--- Work item ---
The answer is every line of the records that holds the word "eventos", copied in full.

--- Data for processing ---

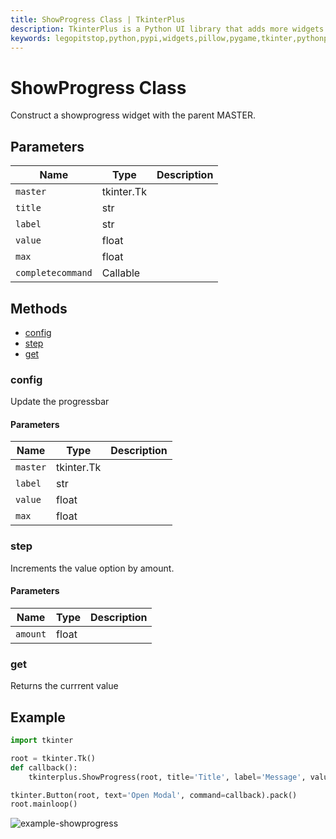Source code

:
 ```yaml
---
title: ShowProgress Class | TkinterPlus
description: TkinterPlus is a Python UI library that adds more widgets to Tkinter
keywords: legopitstop,python,pypi,widgets,pillow,pygame,tkinter,pythonpackage
---
```


# ShowProgress Class

Construct a showprogress widget with the parent MASTER.

## Parameters

| Name              | Type       | Description |
| ----------------- | ---------- | ----------- |
| `master`          | tkinter.Tk |             |
| `title`           | str        |             |
| `label`           | str        |             |
| `value`           | float      |             |
| `max`             | float      |             |
| `completecommand` | Callable   |             |

## Methods

- [config](#config)
- [step](#step)
- [get](#get)

### config

Update the progressbar

#### Parameters

| Name     | Type       | Description |
| -------- | ---------- | ----------- |
| `master` | tkinter.Tk |             |
| `label`  | str        |             |
| `value`  | float      |             |
| `max`    | float      |             |

### step

Increments the value option by amount.

#### Parameters

| Name     | Type  | Description |
| -------- | ----- | ----------- |
| `amount` | float |             |

### get

Returns the currrent value

## Example

```py
import tkinter

root = tkinter.Tk()
def callback():
    tkinterplus.ShowProgress(root, title='Title', label='Message', value=100, max=100)

tkinter.Button(root, text='Open Modal', command=callback).pack()
root.mainloop()
```

![example-showprogress](/images/example-showprogress.png)
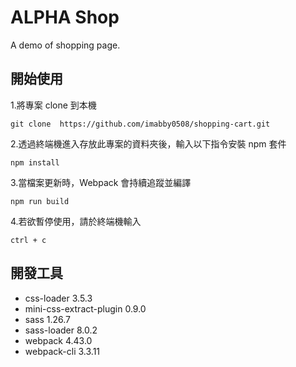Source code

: # ALPHA Shop

A demo of shopping page.

## 開始使用

1.將專案 clone 到本機

```
git clone  https://github.com/imabby0508/shopping-cart.git
```

2.透過終端機進入存放此專案的資料夾後，輸入以下指令安裝 npm 套件

```
npm install
```

3.當檔案更新時，Webpack 會持續追蹤並編譯

```
npm run build
```

4.若欲暫停使用，請於終端機輸入

```
ctrl + c
```

## 開發工具

- css-loader 3.5.3
- mini-css-extract-plugin 0.9.0
- sass 1.26.7
- sass-loader 8.0.2
- webpack 4.43.0
- webpack-cli 3.3.11
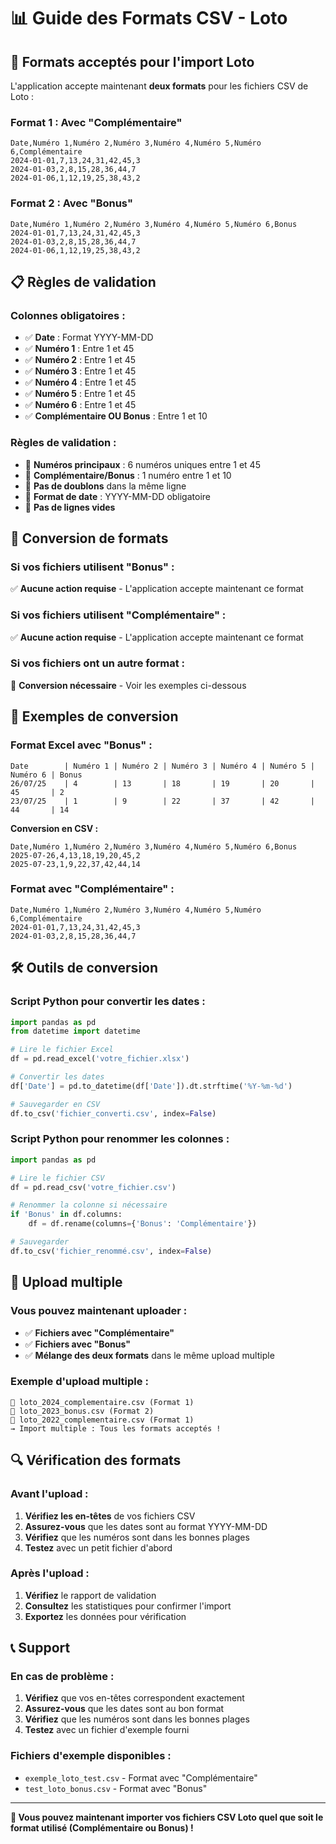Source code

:# 📊 Guide des Formats CSV - Loto

## 🎯 **Formats acceptés pour l'import Loto**

L'application accepte maintenant **deux formats** pour les fichiers CSV de Loto :

### **Format 1 : Avec "Complémentaire"**
```csv
Date,Numéro 1,Numéro 2,Numéro 3,Numéro 4,Numéro 5,Numéro 6,Complémentaire
2024-01-01,7,13,24,31,42,45,3
2024-01-03,2,8,15,28,36,44,7
2024-01-06,1,12,19,25,38,43,2
```

### **Format 2 : Avec "Bonus"**
```csv
Date,Numéro 1,Numéro 2,Numéro 3,Numéro 4,Numéro 5,Numéro 6,Bonus
2024-01-01,7,13,24,31,42,45,3
2024-01-03,2,8,15,28,36,44,7
2024-01-06,1,12,19,25,38,43,2
```

## 📋 **Règles de validation**

### **Colonnes obligatoires :**
- ✅ **Date** : Format YYYY-MM-DD
- ✅ **Numéro 1** : Entre 1 et 45
- ✅ **Numéro 2** : Entre 1 et 45
- ✅ **Numéro 3** : Entre 1 et 45
- ✅ **Numéro 4** : Entre 1 et 45
- ✅ **Numéro 5** : Entre 1 et 45
- ✅ **Numéro 6** : Entre 1 et 45
- ✅ **Complémentaire OU Bonus** : Entre 1 et 10

### **Règles de validation :**
- 🎯 **Numéros principaux** : 6 numéros uniques entre 1 et 45
- 🎯 **Complémentaire/Bonus** : 1 numéro entre 1 et 10
- 🎯 **Pas de doublons** dans la même ligne
- 🎯 **Format de date** : YYYY-MM-DD obligatoire
- 🎯 **Pas de lignes vides**

## 🔧 **Conversion de formats**

### **Si vos fichiers utilisent "Bonus" :**
✅ **Aucune action requise** - L'application accepte maintenant ce format

### **Si vos fichiers utilisent "Complémentaire" :**
✅ **Aucune action requise** - L'application accepte maintenant ce format

### **Si vos fichiers ont un autre format :**
🔄 **Conversion nécessaire** - Voir les exemples ci-dessous

## 📝 **Exemples de conversion**

### **Format Excel avec "Bonus" :**
```
Date        | Numéro 1 | Numéro 2 | Numéro 3 | Numéro 4 | Numéro 5 | Numéro 6 | Bonus
26/07/25    | 4        | 13       | 18       | 19       | 20       | 45       | 2
23/07/25    | 1        | 9        | 22       | 37       | 42       | 44       | 14
```

**Conversion en CSV :**
```csv
Date,Numéro 1,Numéro 2,Numéro 3,Numéro 4,Numéro 5,Numéro 6,Bonus
2025-07-26,4,13,18,19,20,45,2
2025-07-23,1,9,22,37,42,44,14
```

### **Format avec "Complémentaire" :**
```csv
Date,Numéro 1,Numéro 2,Numéro 3,Numéro 4,Numéro 5,Numéro 6,Complémentaire
2024-01-01,7,13,24,31,42,45,3
2024-01-03,2,8,15,28,36,44,7
```

## 🛠️ **Outils de conversion**

### **Script Python pour convertir les dates :**
```python
import pandas as pd
from datetime import datetime

# Lire le fichier Excel
df = pd.read_excel('votre_fichier.xlsx')

# Convertir les dates
df['Date'] = pd.to_datetime(df['Date']).dt.strftime('%Y-%m-%d')

# Sauvegarder en CSV
df.to_csv('fichier_converti.csv', index=False)
```

### **Script Python pour renommer les colonnes :**
```python
import pandas as pd

# Lire le fichier CSV
df = pd.read_csv('votre_fichier.csv')

# Renommer la colonne si nécessaire
if 'Bonus' in df.columns:
    df = df.rename(columns={'Bonus': 'Complémentaire'})

# Sauvegarder
df.to_csv('fichier_renommé.csv', index=False)
```

## 🚀 **Upload multiple**

### **Vous pouvez maintenant uploader :**
- ✅ **Fichiers avec "Complémentaire"**
- ✅ **Fichiers avec "Bonus"**
- ✅ **Mélange des deux formats** dans le même upload multiple

### **Exemple d'upload multiple :**
```
📁 loto_2024_complementaire.csv (Format 1)
📁 loto_2023_bonus.csv (Format 2)
📁 loto_2022_complementaire.csv (Format 1)
→ Import multiple : Tous les formats acceptés !
```

## 🔍 **Vérification des formats**

### **Avant l'upload :**
1. **Vérifiez les en-têtes** de vos fichiers CSV
2. **Assurez-vous** que les dates sont au format YYYY-MM-DD
3. **Vérifiez** que les numéros sont dans les bonnes plages
4. **Testez** avec un petit fichier d'abord

### **Après l'upload :**
1. **Vérifiez** le rapport de validation
2. **Consultez** les statistiques pour confirmer l'import
3. **Exportez** les données pour vérification

## 📞 **Support**

### **En cas de problème :**
1. **Vérifiez** que vos en-têtes correspondent exactement
2. **Assurez-vous** que les dates sont au bon format
3. **Vérifiez** que les numéros sont dans les bonnes plages
4. **Testez** avec un fichier d'exemple fourni

### **Fichiers d'exemple disponibles :**
- `exemple_loto_test.csv` - Format avec "Complémentaire"
- `test_loto_bonus.csv` - Format avec "Bonus"

---

**🎯 Vous pouvez maintenant importer vos fichiers CSV Loto quel que soit le format utilisé (Complémentaire ou Bonus) !** 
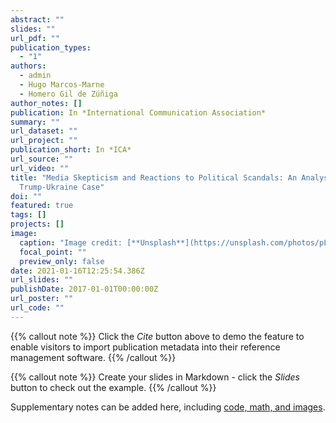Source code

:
 ```yaml
---
abstract: ""
slides: ""
url_pdf: ""
publication_types:
  - "1"
authors:
  - admin
  - Hugo Marcos-Marne
  - Homero Gil de Zúñiga
author_notes: []
publication: In *International Communication Association*
summary: ""
url_dataset: ""
url_project: ""
publication_short: In *ICA*
url_source: ""
url_video: ""
title: "Media Skepticism and Reactions to Political Scandals: An Analysis of the
  Trump-Ukraine Case"
doi: ""
featured: true
tags: []
projects: []
image:
  caption: "Image credit: [**Unsplash**](https://unsplash.com/photos/pLCdAaMFLTE)"
  focal_point: ""
  preview_only: false
date: 2021-01-16T12:25:54.386Z
url_slides: ""
publishDate: 2017-01-01T00:00:00Z
url_poster: ""
url_code: ""
---
```


{{% callout note %}}
Click the *Cite* button above to demo the feature to enable visitors to import publication metadata into their reference management software.
{{% /callout %}}

{{% callout note %}}
Create your slides in Markdown - click the *Slides* button to check out the example.
{{% /callout %}}

Supplementary notes can be added here, including [code, math, and images](https://wowchemy.com/docs/writing-markdown-latex/).
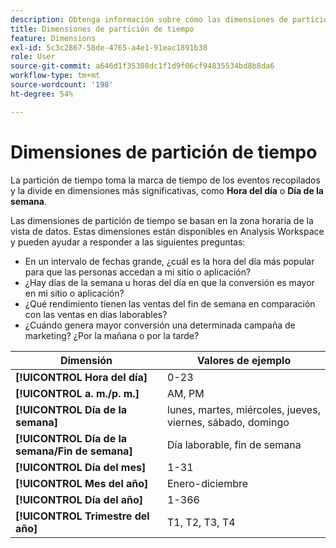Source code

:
 ```yaml
---
description: Obtenga información sobre cómo las dimensiones de partición de tiempo toman la marca de tiempo de los eventos recopilados y los desglosan en dimensiones más significativas, como Hora del día o Día de la semana.
title: Dimensiones de partición de tiempo
feature: Dimensions
exl-id: 5c3c2867-58de-4765-a4e1-91eac1891b38
role: User
source-git-commit: a646d1f35308dc1f1d9f06cf94835534bd8b8da6
workflow-type: tm+mt
source-wordcount: '198'
ht-degree: 54%

---
```


# Dimensiones de partición de tiempo

La partición de tiempo toma la marca de tiempo de los eventos recopilados y la divide en dimensiones más significativas, como **Hora del día** o **Día de la semana**.

Las dimensiones de partición de tiempo se basan en la zona horaria de la vista de datos. Estas dimensiones están disponibles en Analysis Workspace y pueden ayudar a responder a las siguientes preguntas:

* En un intervalo de fechas grande, ¿cuál es la hora del día más popular para que las personas accedan a mi sitio o aplicación?
* ¿Hay días de la semana u horas del día en que la conversión es mayor en mi sitio o aplicación?
* ¿Qué rendimiento tienen las ventas del fin de semana en comparación con las ventas en días laborables?
* ¿Cuándo genera mayor conversión una determinada campaña de marketing? ¿Por la mañana o por la tarde?

| Dimensión | Valores de ejemplo |
|--- |--- |
| **[!UICONTROL Hora del día]** | 0-23 |
| **[!UICONTROL a. m./p. m.]** | AM, PM |
| **[!UICONTROL Día de la semana]** | lunes, martes, miércoles, jueves, viernes, sábado, domingo |
| **[!UICONTROL Día de la semana/Fin de semana]** | Día laborable, fin de semana |
| **[!UICONTROL Día del mes]** | 1-31 |
| **[!UICONTROL Mes del año]** | Enero-diciembre |
| **[!UICONTROL Día del año]** | 1-366 |
| **[!UICONTROL Trimestre del año]** | T1, T2, T3, T4 |
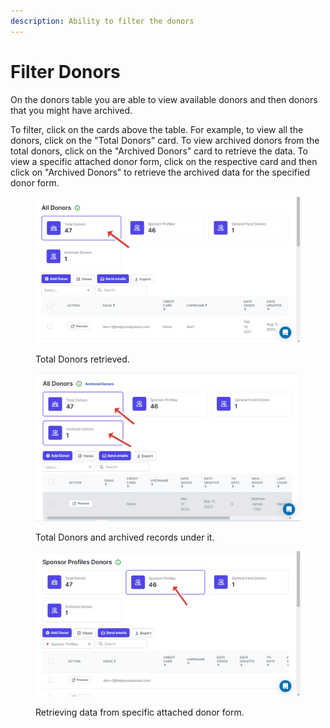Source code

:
 ```yaml
---
description: Ability to filter the donors
---
```


# Filter Donors

On the donors table you are able to view available donors and then donors that you might have archived.

To filter, click on the cards above the table. For example, to view all the donors, click on the "Total Donors" card. To view archived donors from the total donors, click on the "Archived Donors" card to retrieve the data. To view a specific attached donor form, click on the respective card and then click on "Archived Donors" to retrieve the archived data for the specified donor form.

<figure><img src="../../.gitbook/assets/all_donors_card.png" alt=""><figcaption><p>Total Donors retrieved.</p></figcaption></figure>

<figure><img src="../../.gitbook/assets/total_donors_archived.png" alt=""><figcaption><p>Total Donors and archived records under it.</p></figcaption></figure>

<figure><img src="../../.gitbook/assets/specific_donor_form.png" alt=""><figcaption><p>Retrieving data from specific attached donor form.</p></figcaption></figure>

--- Output of the exercise ---
description: Obtenga información sobre cómo las dimensiones de partición de tiempo toman la marca de tiempo de los eventos recopilados y los desglosan en dimensiones más significativas, como Hora del día o Día de la semana.
La partición de tiempo toma la marca de tiempo de los eventos recopilados y la divide en dimensiones más significativas, como **Hora del día** o **Día de la semana**.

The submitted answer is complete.